Amor de altura

domingo, 2 de marzo de 2014
Acróbata con ramo de flores, Marc Chagall

AMOR DE ALTURA

   El Circo Kornilenko se dejó en la ciudad un campo de sonrisas sembradas en los niños y a Katia, su trapecista, ahora tenaz labradora de mi interior. Pero, como apagados los focos suele relucir el barro, nuestra relación caminaba con decidido temblor hacia la cuerda floja. Ya no sólo me acertaba el cuchillo del bielorruso: no terminábamos de entendernos sobre la pira en que deberían arder todos los idiomas.
   Aquel vistazo a una azotea logró reconducir la función.
   —Llévame al cielo —bramaron sus pupilas. No repliqué más que con mis manos, rozando sobre el muro el vértigo de su piel, preludio al éxtasis de un abismo inmensurable. Sabiendo nuestras las sábanas del aire, desde entonces buscábamos cualquier muralla, tejado o alféizar para dibujar alas al deseo desgarrado.
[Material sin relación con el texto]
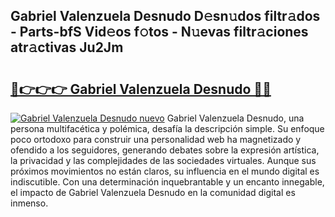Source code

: ## Gabriel Valenzuela Desnudo D𝚎sn𝚞dos filtr𝚊dos - Parts-bfS Vid𝚎os f𝚘tos - N𝚞evas filtr𝚊ciones atr𝚊ctivas Ju2Jm

# <h2><a href="http://mb3p4y.tromn.icu/?c=Gabriel+Valenzuela+Desnudo">🔗👉👉👉 Gabriel Valenzuela Desnudo 🔗🔗</a></h2>

[![Gabriel Valenzuela Desnudo nuevo](https://i.imgur.com/pEAQMta.gif)](http://mb3p4y.tromn.icu/?c=Gabriel+Valenzuela+Desnudo)
Gabriel Valenzuela Desnudo, una persona multifacética y polémica, desafía la descripción simple. Su enfoque poco ortodoxo para construir una personalidad web ha magnetizado y ofendido a los seguidores, generando debates sobre la expresión artística, la privacidad y las complejidades de las sociedades virtuales. Aunque sus próximos movimientos no están claros, su influencia en el mundo digital es indiscutible. Con una determinación inquebrantable y un encanto innegable, el impacto de Gabriel Valenzuela Desnudo en la comunidad digital es inmenso.
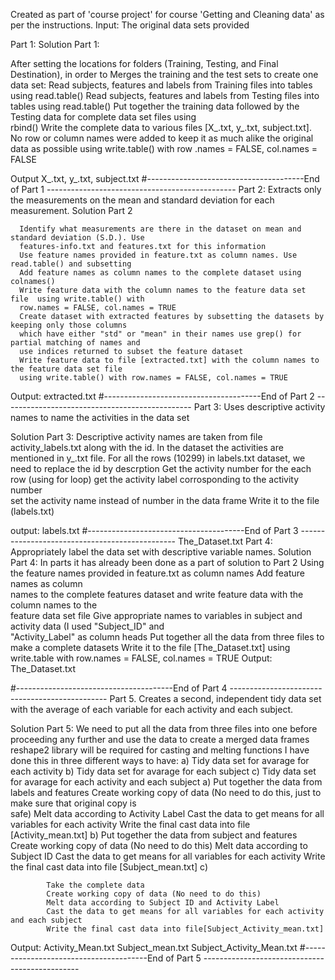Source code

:Created as part of 'course project' for course 'Getting and Cleaning data' as per the instructions.
Input: The original data sets provided 

Part 1:
Solution Part 1:

After setting the locations for folders (Training, Testing, and Final Destination), in order to Merges the training and the test sets to create one data set:
      Read subjects, features and labels from Training files into tables using read.table()
      Read subjects, features and labels from Testing files into tables using read.table()
      Put together the training data followed by the Testing data for complete data set files using      
      rbind()
      Write the complete data to various files [X_.txt, y_.txt, subject.txt]. No row or column names 
      were added to keep it as much alike the original data as possible using write.table() with row
      .names = FALSE, col.names =       
      FALSE 

Output X_.txt, y_.txt, subject.txt 
#---------------------------------------End of Part 1 -----------------------------------------------
Part 2: Extracts only the measurements on the mean and standard deviation for each measurement.
Solution Part 2

      Identify what measurements are there in the dataset on mean and standard deviation (S.D.). Use 
      features-info.txt and features.txt for this information 
      Use feature names provided in feature.txt as column names. Use read.table() and subsetting
      Add feature names as column names to the complete dataset using colnames()
      Write feature data with the column names to the feature data set file  using write.table() with 
      row.names = FALSE, col.names = TRUE 
      Create dataset with extracted features by subsetting the datasets by keeping only those columns 
      which have either "std" or "mean" in their names use grep() for partial matching of names and 
      use indices returned to subset the feature dataset
      Write feature data to file [extracted.txt] with the column names to the feature data set file  
      using write.table() with row.names = FALSE, col.names = TRUE  
Output:  extracted.txt
#---------------------------------------End of Part 2 -----------------------------------------------
Part 3: Uses descriptive activity names to name the activities in the data set

Solution Part 3:
      Descriptive activity names are taken from file activity_labels.txt along with the id. In the 
      dataset the activities are mentioned in y_.txt file.
      For all the rows (10299) in labels.txt dataset, we need to replace the id by descrption
      Get the activity number for the each row (using for loop)
            get the activity label corrosponding to the activity number  
            set the activity name instead of number in the data frame
      Write it to the file (labels.txt)

output: labels.txt
#---------------------------------------End of Part 3 -----------------------------------------------
The_Dataset.txt
Part 4: Appropriately label the data set with descriptive variable names.
Solution Part 4:
      In parts it has already been done as a part of solution to Part 2
      Using the feature names provided in feature.txt as column names Add feature names as column       
      names to the complete features dataset and write feature data with the column names to the       
      feature data set file 
      Give appropriate names to variables in subject and activity data (I used "Subject_ID" and  
      "Activity_Label" as column heads
      Put together all the data from three files to make a complete datasets 
      Write it to the file [The_Dataset.txt] using write.table with row.names = FALSE, col.names = 
      TRUE
Output: The_Dataset.txt

#---------------------------------------End of Part 4 -----------------------------------------------
Part 5. Creates a second, independent tidy data set with the average of each variable for each activity and each subject.

Solution Part 5:
      We need to put all the data from three files into one before proceeding any further and use the 
      data to create a merged data frames  
      reshape2 library will be required for casting and melting functions
I have done this in three different ways to have:
      a) Tidy data set for avarage for each activity
      b) Tidy data set for avarage for each subject
      c) Tidy data set for avarage for each activity and each subject
      a)
            Put together the data from labels and features
            Create working copy of data (No need to do this, just to make sure that original copy is             
            safe)
            Melt data according to Activity Label
            Cast the data to get means for all variables for each activity
            Write the final cast data into file [Activity_mean.txt]
      b)
            Put together the data from subject and features
            Create working copy of data (No need to do this)
            Melt data according to Subject ID
            Cast the data to get means for all variables for each activity
            Write the final cast data into file [Subject_mean.txt]
      c)

            Take the complete data
            Create working copy of data (No need to do this)
            Melt data according to Subject ID and Activity Label
            Cast the data to get means for all variables for each activity and each subject
            Write the final cast data into file[Subject_Activity_mean.txt]

Output: Activity_Mean.txt
        Subject_mean.txt
        Subject_Activity_Mean.txt
#---------------------------------------End of Part 5 -----------------------------------------------
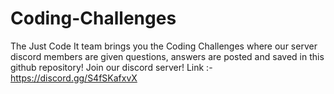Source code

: # Coding-Challenges
The Just Code It team brings you the Coding Challenges where our server discord members are given questions, answers are posted and saved in this github repository!
Join our discord server! Link :-
https://discord.gg/S4fSKafxvX
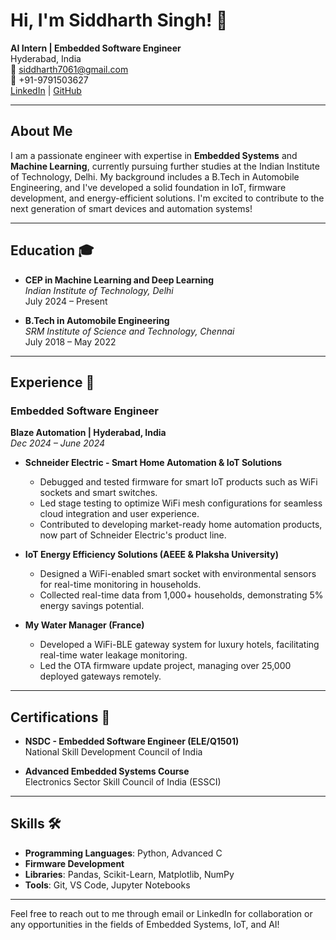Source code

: # Hi, I'm Siddharth Singh! 👋

**AI Intern | Embedded Software Engineer**  
Hyderabad, India  
📧 [siddharth7061@gmail.com](mailto:siddharth7061@gmail.com)  
📱 +91-9791503627  
[LinkedIn](https://www.linkedin.com/in/siddharth-singh-146667113) | [GitHub](https://github.com/your-username)

---

## About Me
I am a passionate engineer with expertise in **Embedded Systems** and **Machine Learning**, currently pursuing further studies at the Indian Institute of Technology, Delhi. My background includes a B.Tech in Automobile Engineering, and I've developed a solid foundation in IoT, firmware development, and energy-efficient solutions. I'm excited to contribute to the next generation of smart devices and automation systems!

---

## Education 🎓

- **CEP in Machine Learning and Deep Learning**  
  *Indian Institute of Technology, Delhi*  
  July 2024 – Present

- **B.Tech in Automobile Engineering**  
  *SRM Institute of Science and Technology, Chennai*  
  July 2018 – May 2022

---

## Experience 💼

### Embedded Software Engineer  
**Blaze Automation | Hyderabad, India**  
*Dec 2024 – June 2024*

- **Schneider Electric - Smart Home Automation & IoT Solutions**  
  - Debugged and tested firmware for smart IoT products such as WiFi sockets and smart switches.  
  - Led stage testing to optimize WiFi mesh configurations for seamless cloud integration and user experience.
  - Contributed to developing market-ready home automation products, now part of Schneider Electric's product line.

- **IoT Energy Efficiency Solutions (AEEE & Plaksha University)**  
  - Designed a WiFi-enabled smart socket with environmental sensors for real-time monitoring in households.
  - Collected real-time data from 1,000+ households, demonstrating 5% energy savings potential.

- **My Water Manager (France)**  
  - Developed a WiFi-BLE gateway system for luxury hotels, facilitating real-time water leakage monitoring.
  - Led the OTA firmware update project, managing over 25,000 deployed gateways remotely.

---

## Certifications 📜

- **NSDC - Embedded Software Engineer (ELE/Q1501)**  
  National Skill Development Council of India

- **Advanced Embedded Systems Course**  
  Electronics Sector Skill Council of India (ESSCI)

---

## Skills 🛠️

- **Programming Languages**: Python, Advanced C  
- **Firmware Development**  
- **Libraries**: Pandas, Scikit-Learn, Matplotlib, NumPy  
- **Tools**: Git, VS Code, Jupyter Notebooks  

---

Feel free to reach out to me through email or LinkedIn for collaboration or any opportunities in the fields of Embedded Systems, IoT, and AI!
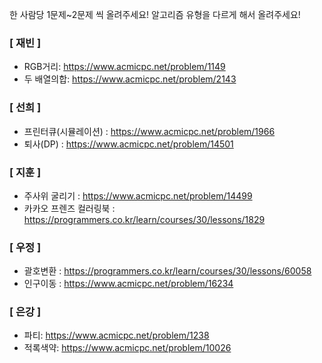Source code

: 한 사람당 1문제~2문제 씩 올려주세요! 알고리즘 유형을 다르게 해서 올려주세요!

### [ 재빈 ]
- RGB거리: https://www.acmicpc.net/problem/1149
- 두 배열의합: https://www.acmicpc.net/problem/2143


### [ 선희 ]
- 프린터큐(시뮬레이션) : https://www.acmicpc.net/problem/1966
- 퇴사(DP) : https://www.acmicpc.net/problem/14501


### [ 지훈 ]
- 주사위 굴리기 : https://www.acmicpc.net/problem/14499
- 카카오 프렌즈 컬러링북 : https://programmers.co.kr/learn/courses/30/lessons/1829

### [ 우정 ]
- 괄호변환 : https://programmers.co.kr/learn/courses/30/lessons/60058
- 인구이동 : https://www.acmicpc.net/problem/16234

### [ 은강 ]
- 파티: https://www.acmicpc.net/problem/1238
- 적록색약: https://www.acmicpc.net/problem/10026
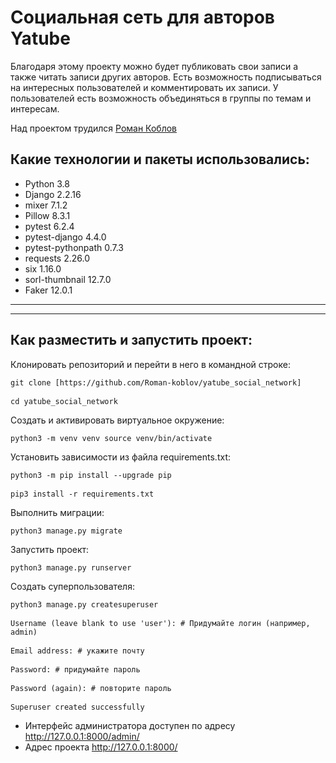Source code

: # Социальная сеть для авторов Yatube 

Благодаря этому проекту можно будет публиковать свои записи а также читать записи других авторов. Есть возможность подписываться на интересных пользователей и комментировать их записи. У пользователей есть возможность объединяться в группы по темам и интересам. 

Над проектом трудился [Роман Коблов](https://github.com/Roman-koblov/)

## Какие технологии и пакеты использовались:

* Python 3.8
* Django 2.2.16
* mixer 7.1.2
* Pillow 8.3.1
* pytest 6.2.4
* pytest-django 4.4.0
* pytest-pythonpath 0.7.3
* requests 2.26.0
* six 1.16.0
* sorl-thumbnail 12.7.0
* Faker 12.0.1

---
---


## Как разместить и запустить проект:

Клонировать репозиторий и перейти в него в командной строке:

<pre><code>git clone [https://github.com/Roman-koblov/yatube_social_network]</code>

<code>cd yatube_social_network</code></pre>

Cоздать и активировать виртуальное окружение:

<pre><code>python3 -m venv venv source venv/bin/activate</code></pre>

Установить зависимости из файла requirements.txt:

<pre><code>python3 -m pip install --upgrade pip</code>

<code>pip3 install -r requirements.txt</code></pre>

Выполнить миграции:

<pre><code>python3 manage.py migrate</code></pre>

Запустить проект:

<pre><code>python3 manage.py runserver</code></pre>

Создать суперпользователя:

<pre><code>python3 manage.py createsuperuser</code>

<code>Username (leave blank to use 'user'): # Придумайте логин (например, admin)</code>

<code>Email address: # укажите почту</code>

<code>Password: # придумайте пароль</code>

<code>Password (again): # повторите пароль</code>

<code>Superuser created successfully</code></pre>

- Интерфейс администратора доступен по адресу http://127.0.0.1:8000/admin/
- Адрес проекта http://127.0.0.1:8000/
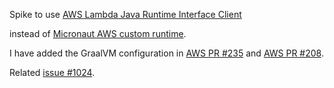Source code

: Spike to use [AWS Lambda Java Runtime Interface Client](https://github.com/aws/aws-lambda-java-libs/tree/master/aws-lambda-java-runtime-interface-client)

instead of [Micronaut AWS custom runtime](https://github.com/micronaut-projects/micronaut-aws/tree/master/function-aws-custom-runtime). 

I have added the GraalVM configuration in [AWS PR #235](https://github.com/aws/aws-lambda-java-libs/pull/235) and [AWS PR #208](https://github.com/aws/aws-lambda-java-libs/pull/208).

Related [issue #1024](https://github.com/micronaut-projects/micronaut-aws/issues/1024).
   Era apenas un tercero. Con la fogosidad como mordaza al crujido de los escalones, no advertimos que aquella cornisa jugaba a perdurar con la misma solidez de un castillo de naipes. Acunada entre mis brazos y el vacío, su boca se deslizaba por mi pecho, exploradora de una selva en la que sabía cierto el botín. Su pie derecho buscó apoyo más atrás, y sin red, sin el aliento ahogado del público, todo ocurrió muy rápido. Demasiado para regurgitar mis palabras mascadas y gritar que la quería, que la había amado desde que vi sus ojos tristes alumbrar la pintura carcomida del trapecio. Demasiado, también, para impedir que una blancuzca llovizna de placer a destiempo destiñera el lienzo en sangre del asfalto.